Newport Beach-based bond manager Pacific Investment Management Co. is in talks to handle funds bought by the government’s $700 billion bailout package.
Pimco, along with New York-based BlackRock Inc., submitted proposals to manage the mortgage-backed securities, according to Bloomberg.
Treasury is expected to pick its managers by next week and could announce it as early as this week.
The two companies, along with Baltimore-based Legg Mason Inc., are the biggest bond managers in the country.
The bailout, which was signed into law by President Bush last Friday, calls for buying troubled loans from banks to free them to resume lending.

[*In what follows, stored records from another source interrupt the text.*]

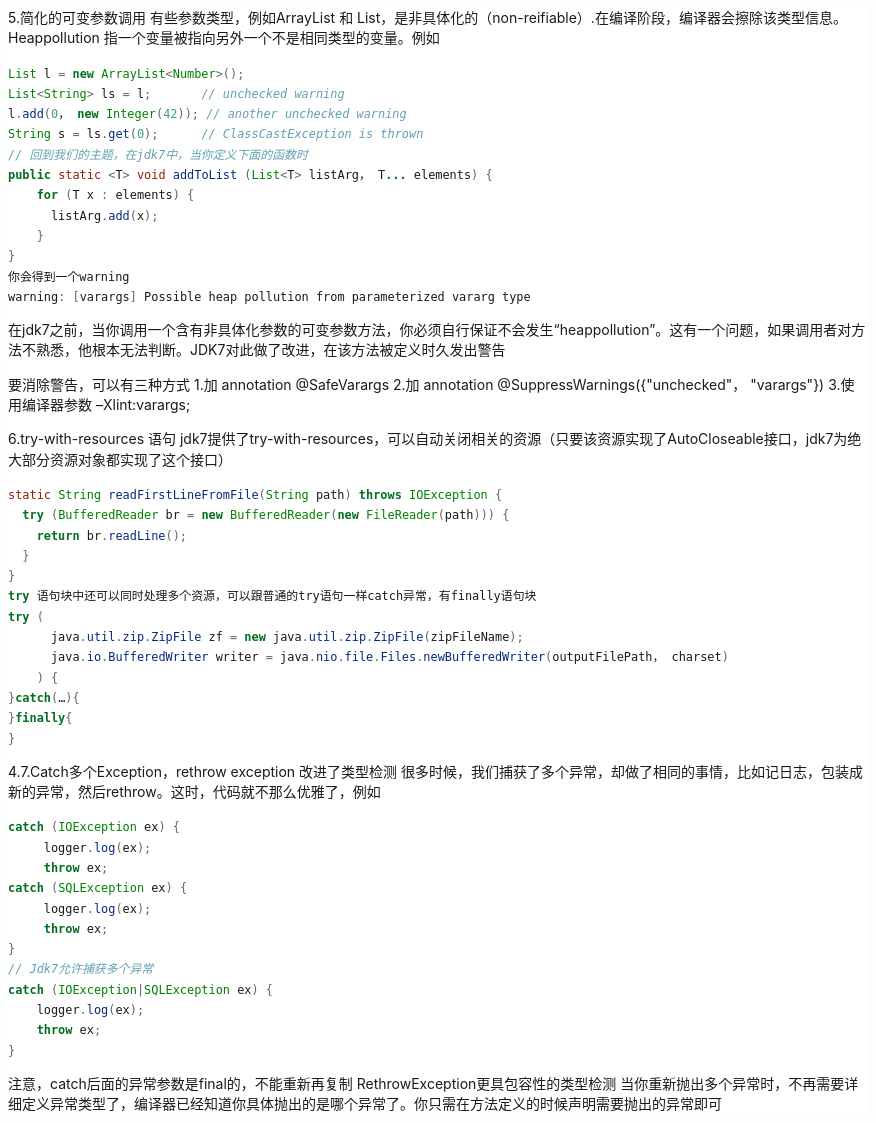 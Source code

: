 5.简化的可变参数调用
有些参数类型，例如ArrayList<Number> 和 List<String>，是非具体化的（non-reifiable）.在编译阶段，编译器会擦除该类型信息。
Heappollution 指一个变量被指向另外一个不是相同类型的变量。例如

```java
List l = new ArrayList<Number>();  
List<String> ls = l;       // unchecked warning  
l.add(0， new Integer(42)); // another unchecked warning  
String s = ls.get(0);      // ClassCastException is thrown  
// 回到我们的主题，在jdk7中，当你定义下面的函数时
public static <T> void addToList (List<T> listArg， T... elements) {  
    for (T x : elements) {  
      listArg.add(x);  
    }  
}  
你会得到一个warning
warning: [varargs] Possible heap pollution from parameterized vararg type 
```
 
在jdk7之前，当你调用一个含有非具体化参数的可变参数方法，你必须自行保证不会发生“heappollution”。这有一个问题，如果调用者对方法不熟悉，他根本无法判断。JDK7对此做了改进，在该方法被定义时久发出警告
 
要消除警告，可以有三种方式
1.加 annotation @SafeVarargs
2.加 annotation @SuppressWarnings({"unchecked"， "varargs"})
3.使用编译器参数 –Xlint:varargs;
 
 
6.try-with-resources 语句
jdk7提供了try-with-resources，可以自动关闭相关的资源（只要该资源实现了AutoCloseable接口，jdk7为绝大部分资源对象都实现了这个接口）

```java
static String readFirstLineFromFile(String path) throws IOException {  
  try (BufferedReader br = new BufferedReader(new FileReader(path))) {  
    return br.readLine();  
  }  
}  
try 语句块中还可以同时处理多个资源，可以跟普通的try语句一样catch异常，有finally语句块
try (  
      java.util.zip.ZipFile zf = new java.util.zip.ZipFile(zipFileName);  
      java.io.BufferedWriter writer = java.nio.file.Files.newBufferedWriter(outputFilePath， charset)  
    ) {  
}catch(…){  
}finally{  
}  
``` 
 
4.7.Catch多个Exception，rethrow exception 改进了类型检测
很多时候，我们捕获了多个异常，却做了相同的事情，比如记日志，包装成新的异常，然后rethrow。这时，代码就不那么优雅了，例如
```java
catch (IOException ex) {  
     logger.log(ex);  
     throw ex;  
catch (SQLException ex) {  
     logger.log(ex);  
     throw ex;  
}  
// Jdk7允许捕获多个异常
catch (IOException|SQLException ex) {  
    logger.log(ex);  
    throw ex;  
}  
```
注意，catch后面的异常参数是final的，不能重新再复制
RethrowException更具包容性的类型检测
当你重新抛出多个异常时，不再需要详细定义异常类型了，编译器已经知道你具体抛出的是哪个异常了。你只需在方法定义的时候声明需要抛出的异常即可
```java
```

It is not clear if Pimco would receive a fee if selected, Chief Investment Officer Bill Gross has said it would do it for free.
Pimco manages $830 billion in assets as part of Munich-based insurer Allianz SE.
Details of the how the government will go about buying the troubled loans have not been released, but are widely believed to involve a reverse auction where the lowest asking prices of holders will be bought.
Pimco is also in talks with the New York Federal Reserve Bank over handling the management of the central bank’s corporate bonds it plans to buy, according to Bloomberg.
The corporate bond market has been frozen as a result of the credit crisis, leaving companies shut out of the short-term borrowing they depend on to get by.